[sword-devel] What is markup?

Todd Tillinghast sword-devel@crosswire.org
Fri, 19 Mar 2004 09:25:31 -0700


Michael,

I am trying to understand why you think by putting quote marks "in the
text" rather than in an attribute makes the quote mark any more or less
a part of the "Bible text".

If I were to encode a Bible at the character level as follows:
<verse osisID="Gen.1.1"><c value='I'/><c value='n'/><space/><c
value='t'/><c value='h'/><c value='e'/>...</verse>

vs

<verse osisID="Gen.1.1">In the...</verse>

Are the characters "In the" any more or less a part of the encoding
either way?

By using XML you MUST entities for some characters (<, >, /, ...).
These are not plain text but rather a place holder for those characters.

Most encoders are satisfied to logically represent the start and end
quote marks with the <q> element it self and let the rendering process
choose the glyph to be rendered.  The point you bring is that there are
cases where this is not sufficient, because not all the information the
translator intended can be represented with this more simplistic model.
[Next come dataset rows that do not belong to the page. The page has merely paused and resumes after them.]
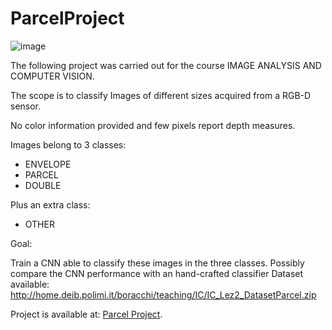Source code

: # ParcelProject

![image](https://user-images.githubusercontent.com/37812489/128364005-ac86690b-094e-4959-8c4a-a97931ca4f2c.png)

The following project was carried out for the course IMAGE ANALYSIS AND COMPUTER VISION.

The scope is to classify Images of different sizes acquired from a RGB-D sensor.

No color information provided and few pixels report depth measures.

Images belong to 3 classes:
* ENVELOPE
* PARCEL
* DOUBLE

Plus an extra class:
* OTHER

Goal:

Train a CNN able to classify these images in the three classes.
Possibly compare the CNN performance with an hand-crafted classifier
Dataset available: http://home.deib.polimi.it/boracchi/teaching/IC/IC_Lez2_DatasetParcel.zip

Project is available at: [Parcel Project](https://colab.research.google.com/drive/15jYAsxBxdCxcsU3yT2rN4TZoX0YpM5kI).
What I suggested with the use of the "n" attribute was that rather than
simply encoding a <q> element that records the start and end of a quote
(and having that character to render be up to the rendering process), we
could also allow the option for the encoder to specify that a specific
character should be used rather than leaving it up to the rendering
process.  

The thing that is troubling with <q n="" sID="uniqueID"/>"text text"<q
n="" eID="uniqueID"/> is that you have said that there is a quote that
has no punctuation to delimit and that within that quote there is a
character ["] that is simply a character and DOES NOT carry the meaning
that a quote is starting or ending but rather that there is a word
["text] at the first of the quote and another word [text"] at the end of
the quote.

Naturally the follow on argument is that in [This is a whole sentence.]
that [sentence.] is a whole word in that the period is punctuation in
the same way that a quote mark is punctuation.  The difference is that
you use a <q> element to encode the quote.

Todd